Tuesday 16 September 2014

Haste ye back?

Posted by David J Hunter, Professor of Health Policy and Management, Durham University and Fuse Deputy Director

Many in the North East will be wondering how their region will fare if Scotland decides to go its own way on Thursday.

Some may be heard to say: ‘if you’re going can we come with you’?  Others might sullenly fear the worst, with our region caught between a hungry new nation impatient to prosper and chart a different course on the one hand, and an England which seems captive to the huge suction pump that is London hoovering up all before it and drawing in talent and resources from across the UK – or what was the UK.   

Where might health policy figure in the scheme of things post-referendum?  Will it fare better under independence? Or will things remain much the same or possibly deteriorate?

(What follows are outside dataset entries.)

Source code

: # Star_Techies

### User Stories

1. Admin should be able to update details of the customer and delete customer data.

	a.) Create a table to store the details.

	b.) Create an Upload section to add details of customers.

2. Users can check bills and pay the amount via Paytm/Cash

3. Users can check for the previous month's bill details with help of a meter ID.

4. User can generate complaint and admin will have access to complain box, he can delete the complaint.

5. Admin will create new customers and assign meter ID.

Financially, the Scottish NHS has always fared better than its English counterpart, enjoying higher per capita funding.  But spending on health services is not the only factor affecting health status.  Despite the extra funding, Scotland’s health remains stubbornly poor and generally inferior with higher mortality – hence the label the ‘sick man of Europe’.

Of course, with less funding for health care it might be worse.  But it’s more complicated than that. 
Perhaps liberated from the shackles and centralising tendencies of the UK (or London to be more precise), Scotland will be able to restore the public realm or invest in ways which will demonstrate that an austerity economic model can be replaced by a social model of development.

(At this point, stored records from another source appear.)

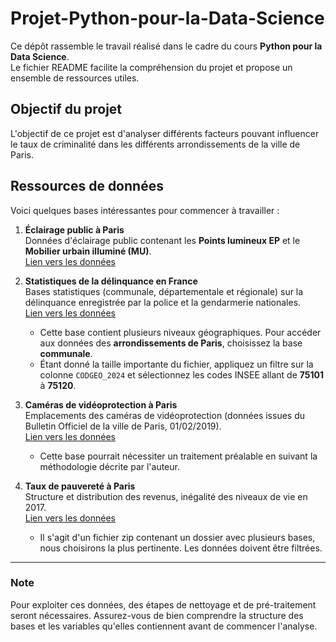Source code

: # Projet-Python-pour-la-Data-Science

Ce dépôt rassemble le travail réalisé dans le cadre du cours **Python pour la Data Science**.  
Le fichier README facilite la compréhension du projet et propose un ensemble de ressources utiles.  

## Objectif du projet

L'objectif de ce projet est d'analyser différents facteurs pouvant influencer le taux de criminalité dans les différents arrondissements de la ville de Paris.

## Ressources de données

Voici quelques bases intéressantes pour commencer à travailler :

1. **Éclairage public à Paris**  
   Données d'éclairage public contenant les **Points lumineux EP** et le **Mobilier urbain illuminé (MU)**.  
   [Lien vers les données](https://www.data.gouv.fr/fr/datasets/eclairage-public/)

2. **Statistiques de la délinquance en France**  
   Bases statistiques (communale, départementale et régionale) sur la délinquance enregistrée par la police et la gendarmerie nationales.  
   [Lien vers les données](https://www.data.gouv.fr/fr/datasets/bases-statistiques-communale-departementale-et-regionale-de-la-delinquance-enregistree-par-la-police-et-la-gendarmerie-nationales/)  

   - Cette base contient plusieurs niveaux géographiques. Pour accéder aux données des **arrondissements de Paris**, choisissez la base **communale**.  
   - Étant donné la taille importante du fichier, appliquez un filtre sur la colonne `CODGEO_2024` et sélectionnez les codes INSEE allant de **75101** à **75120**.  

3. **Caméras de vidéoprotection à Paris**  
   Emplacements des caméras de vidéoprotection (données issues du Bulletin Officiel de la ville de Paris, 01/02/2019).  
   [Lien vers les données](https://www.data.gouv.fr/fr/datasets/emplacements-dimplantation-de-cameras-de-videoprotection-bo-ville-de-paris-du-01-02-2019/)  

   - Cette base pourrait nécessiter un traitement préalable en suivant la méthodologie décrite par l'auteur.

4. **Taux de pauvereté à Paris**  
   Structure et distribution des revenus, inégalité des niveaux de vie en 2017.  
   [Lien vers les données](https://www.insee.fr/fr/statistiques/fichier/4291712/indic-struct-distrib-revenu-2017-COMMUNES.zip)  

   - Il s'agit d'un fichier zip contenant un dossier avec plusieurs bases, nous choisirons la plus pertinente. Les données doivent être filtrées.

---

### Note
Pour exploiter ces données, des étapes de nettoyage et de pré-traitement seront nécessaires. Assurez-vous de bien comprendre la structure des bases et les variables qu'elles contiennent avant de commencer l'analyse.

We know from Marmot’s work and WHO’s health strategy for Europe, Health 2020, that tackling the social determinants of health demands a whole of government and whole of society approach. 

Being able to achieve such joined up thinking and work across a whole system is much easier (in theory at least) in a small country.  And there are certainly signs that Scotland wants to be innovative and tackle health differently with its recently departed Chief Medical Officer, Harry Burns, extolling the virtues of asset based approaches and talking about wellness rather than ill-health.           

The Scottish government has been something of a cheerleader in public health policy having been quick to follow Ireland’s lead on banning smoking in public places long before England.

More recently, it took the lead in introducing a minimum unit price for alcohol although whether the policy will survive the EU single market rules remains to be seen. But where England dithers, Scotland appears willing to take bold action.

The real issue is whether an independent Scotland can do more to improve health and tackle inequalities than it can under current devolved freedoms and from others to come which are promised following a No vote.  

The answer is complicated.  After all, what does independence actually mean in our global world where paradoxically everything is interdependent at a time when nations and regions seek greater freedoms.  Are these opposing forces reconcilable?   Or will independence prove to be a chimera with Scotland even less able to realise its social justice aspirations?

Those voting with their heads will endeavour to weigh up the pros and cons and bring evidence to bear on their decision-making.

Those ruled by their hearts will not be swayed by an evidence base which is fiercely contested and offers no definitive answers.  They will be tempted to take the risk believing they have nothing to lose with the status quo and retention of a 300 year old Act of Union holding little appeal. 

But will the politics and the policies be so different in the end or just their packaging and presentation?   Can an independent Scottish government shake off the neoliberal embrace to which all governments since, and including, Thatcher have been enthral? 

In a global economy, no country is an island and to keep at bay, never mind hold to account, the rapacious transnational conglomerates, including the big consultancies and ‘advisers’ and lobbyists that are busy hollowing out the public realm in England, demands both vigilance and political courage of a kind that will tax the most socially enlightened politician.  

This is the true nature of the experiment underway in Scotland regardless of whether it achieves formal independence after the referendum or some form of ‘devo max’.

Can Scotland break with the Anglo-Saxon tradition and replace it with an ethos marked by collectivism, reciprocity and a commitment to public services? 

Or will it buckle under the pressures of global capitalism and dance to its tune?                

Yes or No, Scotland promises to be a fascinating laboratory for years to come for health policy-watchers.

1 comment:

  1. Similar questions expressed by Fintan O'Toole (Guardian 12th Sept): The flourishing of democratic sentiment a symptom of a "broader loss of faith" in the ability of the formal systems of governance to to protect against the " unaccountable power" given to , and held by, those conglomerations of economic power that exist outside the formal policy process.